Is spring all that far away? The tingle in my bones tells me it isn't.
When the sun shines a bit brighter and we start to see glimmers of the ground under all that snow, my motorcycle comes to mind. The insurance is paid up, the bike is polished and ready to go, and now all we are waiting for is a dry day. That is, dry pavement . . . can't be any ice, for sure.
But, sometimes as I start to think of the few months we can jump on our motorcycles and make the day different from so many before us, the dichotomy of what can be found in Fowlerville comes to mind.
There was an afternoon last summer, as my husband and I rode slowly through town, a feeling of yesteryear and our modern lives coincided. And it was the feeling of opposites, or contradiction, that collision of two things that don't really go together . . . the dichotomy of it all.

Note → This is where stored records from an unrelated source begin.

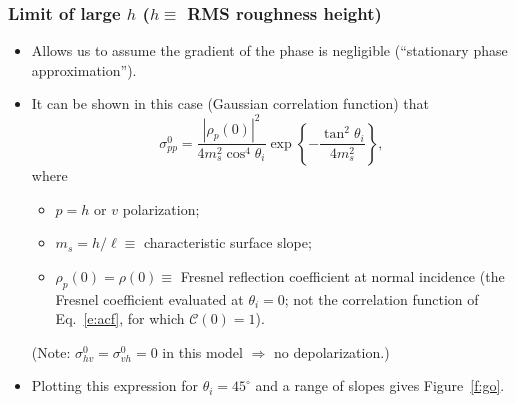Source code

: \documentclass[11pt, oneside]{article}
\begin{document}
\subsubsection{Limit of large $h$ ($h \equiv$ RMS roughness height)}

\begin{itemize}
	\item Allows us to assume the gradient of the phase is negligible (``stationary phase approximation'').
	\item It can be shown in this case (Gaussian correlation function) that
	\begin{equation}
		\label{e:go}
		\sigma_{pp}^0 = \frac{|\rho_p(0)|^2}{4m_s^2\cos^4\theta_i}\exp\left\{-\frac{\tan^2\theta_i}{4m_s^2}\right\},
	\end{equation}
	where
	\begin{itemize}
		\item $p = h$ or $v$ polarization;
		\item $m_s = h/\ell \equiv$ characteristic surface slope;
		\item $\rho_p(0) = \rho(0) \equiv$ Fresnel reflection coefficient at normal incidence (the Fresnel coefficient evaluated at $\theta_i = 0$; not the correlation function of Eq.~\eqref{e:acf}, for which $\mathcal{C}(0) = 1$).
	\end{itemize}
	(Note: $\sigma_{hv}^0 = \sigma_{vh}^0 = 0$ in this model $\Rightarrow$ no depolarization.)
	\item Plotting this expression for $\theta_i = 45^\circ$ and a range of slopes gives Figure~\ref{f:go}.
\end{itemize}
\end{document}
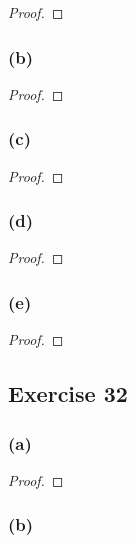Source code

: \documentclass[14pt]{extarticle}
\begin{document}
\begin{proof}

\end{proof}

\subsubsection{(b)}

\begin{proof}

\end{proof}

\subsubsection{(c)}

\begin{proof}

\end{proof}

\subsubsection{(d)}

\begin{proof}

\end{proof}

\subsubsection{(e)}

\begin{proof}

\end{proof}

\subsection{Exercise 32}

\subsubsection{(a)}

\begin{proof}

\end{proof}

\subsubsection{(b)}
\end{document}
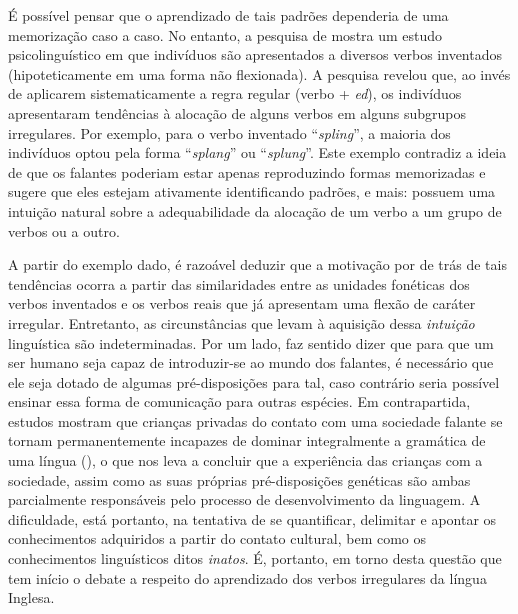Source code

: É possível pensar que o aprendizado de tais padrões dependeria de uma memorização caso a caso. No entanto, a pesquisa de \cite{Bybee:1983} mostra um estudo psicolinguístico em que indivíduos são apresentados a diversos verbos inventados (hipoteticamente em uma forma não flexionada). A pesquisa revelou que, ao invés de aplicarem sistematicamente a regra regular (verbo + \textit{ed}), os indivíduos apresentaram tendências à alocação de alguns verbos em alguns subgrupos irregulares. %
Por exemplo, para o verbo inventado “\textit{spling}”, a maioria dos indivíduos optou pela forma “\textit{splang}”  ou “\textit{splung}”. Este exemplo contradiz a ideia de que os falantes poderiam estar apenas reproduzindo formas memorizadas e sugere que eles estejam ativamente identificando padrões, e mais: possuem uma intuição natural sobre a adequabilidade da alocação de um verbo a um grupo de verbos ou a outro. 

A partir do exemplo dado, é razoável deduzir que a motivação por de trás de tais tendências ocorra a partir das similaridades entre as unidades fonéticas dos verbos inventados e os verbos reais que já apresentam uma flexão de caráter irregular. Entretanto, as circunstâncias que levam à aquisição dessa \textit{intuição} linguística são indeterminadas. Por um lado, faz sentido dizer que para que um ser humano seja capaz de introduzir-se ao mundo dos falantes, é necessário que ele seja dotado de algumas pré-disposições para tal, caso contrário seria possível ensinar essa forma de comunicação para outras espécies. Em contrapartida, estudos mostram que crianças privadas do contato com uma sociedade falante se tornam permanentemente incapazes de dominar integralmente a gramática de uma língua (\cite{Pinker:languageinstinct}), o que nos leva a concluir que a experiência das crianças com a sociedade, assim como as suas próprias pré-disposições genéticas são ambas parcialmente responsáveis pelo processo de desenvolvimento da linguagem. A dificuldade, está portanto, na tentativa de se quantificar, delimitar e apontar os conhecimentos adquiridos a partir do contato cultural, bem como os conhecimentos linguísticos ditos \textit{inatos}. É, portanto, em torno desta questão que tem início o debate a respeito do aprendizado dos verbos irregulares da língua Inglesa.

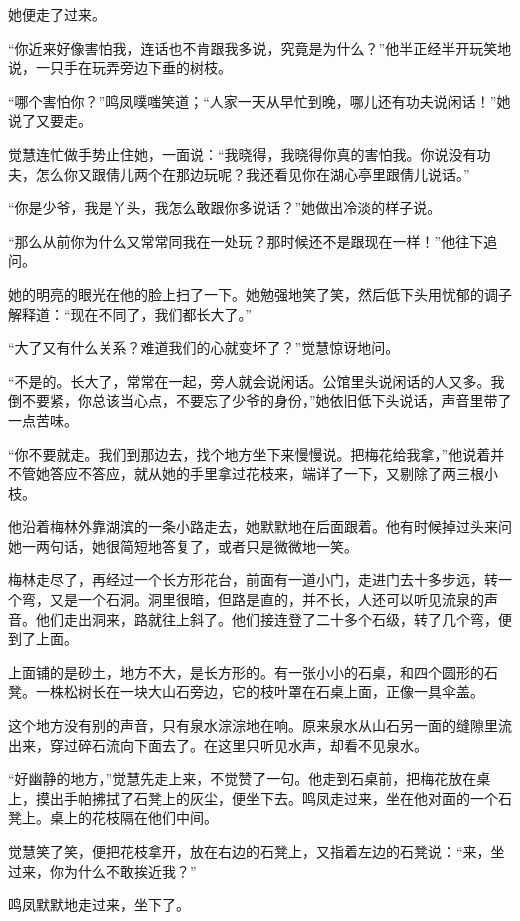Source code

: \par 她便走了过来。
\par “你近来好像害怕我，连话也不肯跟我多说，究竟是为什么？”他半正经半开玩笑地说，一只手在玩弄旁边下垂的树枝。
\par “哪个害怕你？”鸣凤噗嗤笑道；“人家一天从早忙到晚，哪儿还有功夫说闲话！”她说了又要走。
\par 觉慧连忙做手势止住她，一面说：“我晓得，我晓得你真的害怕我。你说没有功夫，怎么你又跟倩儿两个在那边玩呢？我还看见你在湖心亭里跟倩儿说话。”
\par “你是少爷，我是丫头，我怎么敢跟你多说话？”她做出冷淡的样子说。
\par “那么从前你为什么又常常同我在一处玩？那时候还不是跟现在一样！”他往下追问。
\par 她的明亮的眼光在他的脸上扫了一下。她勉强地笑了笑，然后低下头用忧郁的调子解释道：“现在不同了，我们都长大了。”
\par “大了又有什么关系？难道我们的心就变坏了？”觉慧惊讶地问。
\par “不是的。长大了，常常在一起，旁人就会说闲话。公馆里头说闲话的人又多。我倒不要紧，你总该当心点，不要忘了少爷的身份，”她依旧低下头说话，声音里带了一点苦味。
\par “你不要就走。我们到那边去，找个地方坐下来慢慢说。把梅花给我拿，”他说着并不管她答应不答应，就从她的手里拿过花枝来，端详了一下，又剔除了两三根小枝。
\par 他沿着梅林外靠湖滨的一条小路走去，她默默地在后面跟着。他有时候掉过头来问她一两句话，她很简短地答复了，或者只是微微地一笑。
\par 梅林走尽了，再经过一个长方形花台，前面有一道小门，走进门去十多步远，转一个弯，又是一个石洞。洞里很暗，但路是直的，并不长，人还可以听见流泉的声音。他们走出洞来，路就往上斜了。他们接连登了二十多个石级，转了几个弯，便到了上面。
\par 上面铺的是砂土，地方不大，是长方形的。有一张小小的石桌，和四个圆形的石凳。一株松树长在一块大山石旁边，它的枝叶罩在石桌上面，正像一具伞盖。
\par 这个地方没有别的声音，只有泉水淙淙地在响。原来泉水从山石另一面的缝隙里流出来，穿过碎石流向下面去了。在这里只听见水声，却看不见泉水。
\par “好幽静的地方，”觉慧先走上来，不觉赞了一句。他走到石桌前，把梅花放在桌上，摸出手帕拂拭了石凳上的灰尘，便坐下去。鸣凤走过来，坐在他对面的一个石凳上。桌上的花枝隔在他们中间。
\par 觉慧笑了笑，便把花枝拿开，放在右边的石凳上，又指着左边的石凳说：“来，坐过来，你为什么不敢挨近我？”
\par 鸣凤默默地走过来，坐下了。
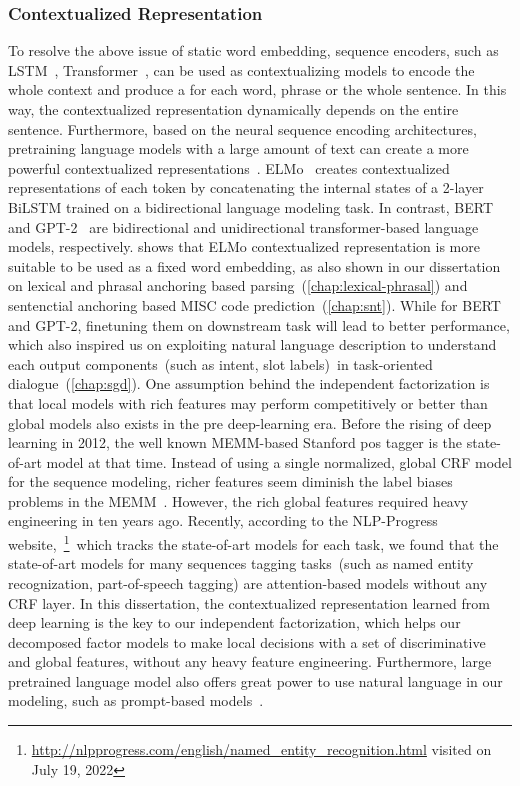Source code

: \subsubsection{Contextualized Representation}
\label{sssec:bg:contextualizing}
To resolve the above issue of static word embedding, sequence
encoders, such as LSTM~\citep{hochreiter97lstm},
Transformer~\citep{NIPS2017_7181}, can be used as contextualizing
models to encode the whole context and produce a  for each word, phrase or the whole sentence. In this
way, the contextualized representation dynamically depends on the
entire sentence. Furthermore, based on the neural sequence encoding
architectures, pretraining language models with a large amount of text
can create a more powerful contextualized
representations~\citep{ethayarajh2019contextual}. ELMo~\cite{Peters:2018}
creates contextualized representations of each token by concatenating
the internal states of a 2-layer BiLSTM trained on a bidirectional
language modeling task. In contrast, BERT~\citep{devlin2019bert} and
GPT-2~\citep{radford2018improving} are bidirectional and
unidirectional transformer-based language models,
respectively. \citet{peters2019tune} shows that ELMo contextualized
representation is more suitable to be used as a fixed word embedding,
as also shown in our dissertation on lexical and phrasal anchoring
based parsing~(\autoref{chap:lexical-phrasal}) and sentenctial
anchoring based MISC code prediction~(\autoref{chap:snt}). While for
BERT and GPT-2, finetuning them on downstream task will lead to better
performance, which also inspired us on exploiting natural language
description to understand each output components~(such as intent, slot
labels)~in task-oriented dialogue~(\autoref{chap:sgd}).  One
assumption behind the independent factorization is that local models
with rich features may perform competitively or better than global
models also exists in the pre deep-learning era. Before the rising of deep
learning in 2012, the well known MEMM-based Stanford pos tagger is the
state-of-art model at that time. Instead of using a single normalized,
global CRF model for the sequence modeling, richer features seem
diminish the label biases problems in the
MEMM~\citep{toutanvoa2000enriching,toutanova2003feature}. However, the
rich global features required heavy engineering in ten years ago.
Recently, according to the NLP-Progress
website,~\footnote{\url{http://nlpprogress.com/english/named_entity_recognition.html}
  visited on July 19, 2022}~which tracks the state-of-art models for
each task, we found that the state-of-art models for many sequences
tagging tasks~(such as named entity recognization, part-of-speech
tagging) are attention-based models without any CRF layer. In this
dissertation, the contextualized representation learned from deep
learning is the key to our independent factorization, which helps our
decomposed factor models to make local decisions with a set of
discriminative and global features, without any heavy feature
engineering. Furthermore, large pretrained language model also offers
great power to use natural language in our modeling, such as
prompt-based models~\citep{shin2020autoprompt,liu2021pre}.

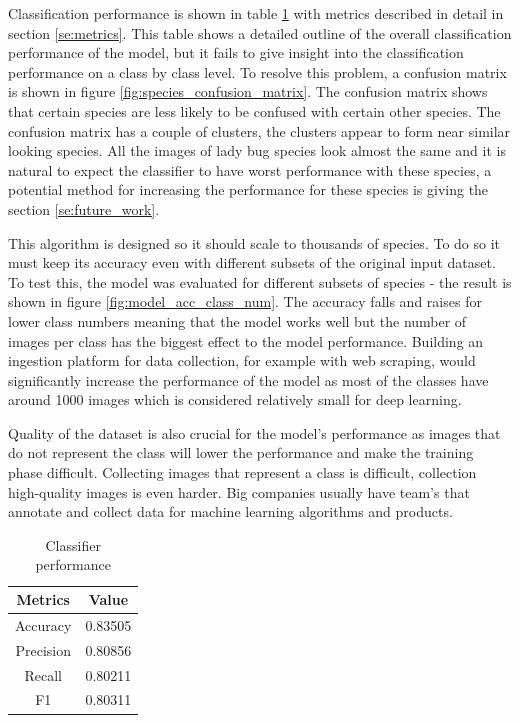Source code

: \documentclass[times, utf8, diplomski]{fer}
\begin{document}
Classification performance is shown in table \ref{tb:classifier_performance} with metrics described in detail in section \ref{se:metrics}. This table shows a detailed outline of the overall classification performance of the model, but it fails to give insight into the classification performance on a class by class level. To resolve this problem, a confusion matrix is shown in figure \ref{fig:species_confusion_matrix}. The confusion matrix shows that certain species are less likely to be confused with certain other species. The confusion matrix has a couple of clusters, the clusters appear to form near similar looking species. All the images of lady bug species look almost the same and it is natural to expect the classifier to have worst performance with these species, a potential method for increasing the performance for these species is giving the section \ref{se:future_work}.

This algorithm is designed so it should scale to thousands of species. To do so it must keep its accuracy even with different subsets of the original input dataset. To test this, the model was evaluated for different subsets of species - the result is shown in figure \ref{fig:model_acc_class_num}. The accuracy falls and raises for lower class numbers meaning that the model works well but the number of images per class has the biggest effect to the model performance. Building an ingestion platform for data collection, for example with web scraping, would significantly increase the performance of the model as most of the classes have around 1000 images which is considered relatively small for deep learning. 

Quality of the dataset is also crucial for the model's performance as images that do not represent the class will lower the performance and make the training phase difficult. Collecting images that represent a class is difficult, collection high-quality images is even harder. Big companies usually have team's that annotate and collect data for machine learning algorithms and products.

\begin{table}
\centering
\caption{Classifier performance}
\label{tb:classifier_performance}
\begin{tabular}{cc}
\hline 
Metrics & Value \\ \hline 
Accuracy &  0.83505\\ 
Precision & 0.80856 \\ 
Recall & 0.80211 \\
F1 & 0.80311 \\
\hline 
\end{tabular} 
\end{table}
\end{document}
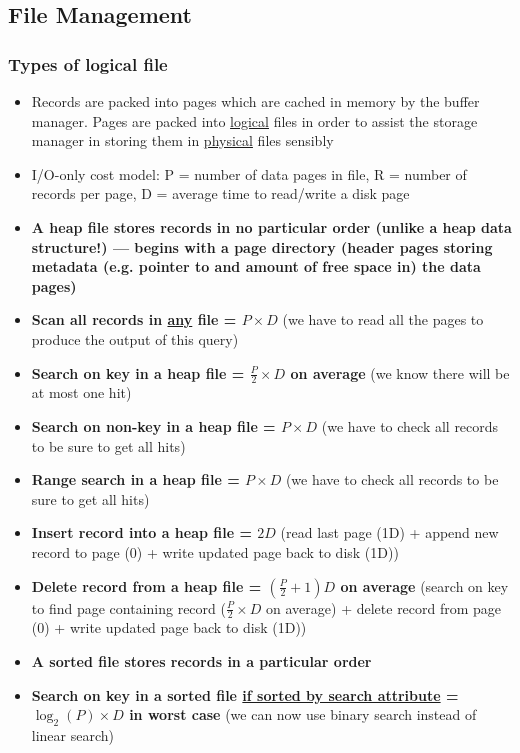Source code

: \documentclass[20pt,a4paper,landscape]{extarticle}
\begin{document}
\begin{flushleft}
\subsection{File Management}
\subsubsection{Types of logical file}
\begin{itemize}
\item Records are packed into pages which are cached in memory by the buffer manager. Pages are packed into \underline{logical} files in order to assist the storage manager in storing them in \underline{physical} files sensibly
\item I/O-only cost model: P = number of data pages in file, R = number of records per page, D = average time to read/write a disk page
\item \textbf{A heap file stores records in no particular order (unlike a heap data structure!) --- begins with a page directory (header pages storing metadata (e.g. pointer to and amount of free space in) the data pages)}
\item \textbf{Scan all records in \underline{any} file = \boldmath$P \times D$} (we have to read all the pages to produce the output of this query)
\item \textbf{Search on key in a heap file = \boldmath$\frac{P}{2} \times D$ on average} (we know there will be at most one hit)
\item \textbf{Search on non-key in a heap file = \boldmath$P \times D$} (we have to check all records to be sure to get all hits)
\item \textbf{Range search in a heap file = \boldmath$P \times D$} (we have to check all records to be sure to get all hits)
\item \textbf{Insert record into a heap file = \boldmath$2D$} (read last page (1D) + append new record to page (0) + write updated page back to disk (1D))
\item \textbf{Delete record from a heap file = \boldmath$\left(\frac{P}{2} + 1\right)D$ on average} (search on key to find page containing record ($\frac{P}{2} \times D$ on average) + delete record from page (0) + write updated page back to disk (1D))
\clearpage
\item \textbf{A sorted file stores records in a particular order}
\item \textbf{Search on key in a sorted file \underline{if sorted by search attribute} = \boldmath$\log_2(P) \times D$ in worst case} (we can now use binary search instead of linear search)

\end{itemize}
\end{flushleft}
\end{document}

There is always a feeling of stepping into years gone by as one ventures through town . . . brick buildings, old-fashioned streetlights, tall storefront windows book-ending a single front door . . . but it is no more apparent when a motorcycle rider gives a wide berth to riders on horses.
Since that day, I have watched these riders wander through a parking lot at a fast food restaurant and then turn toward the downtown, and I witness drivers giving them the same wide berth we did. Once again, it reminded me of you never know what you might see in Fowlerville.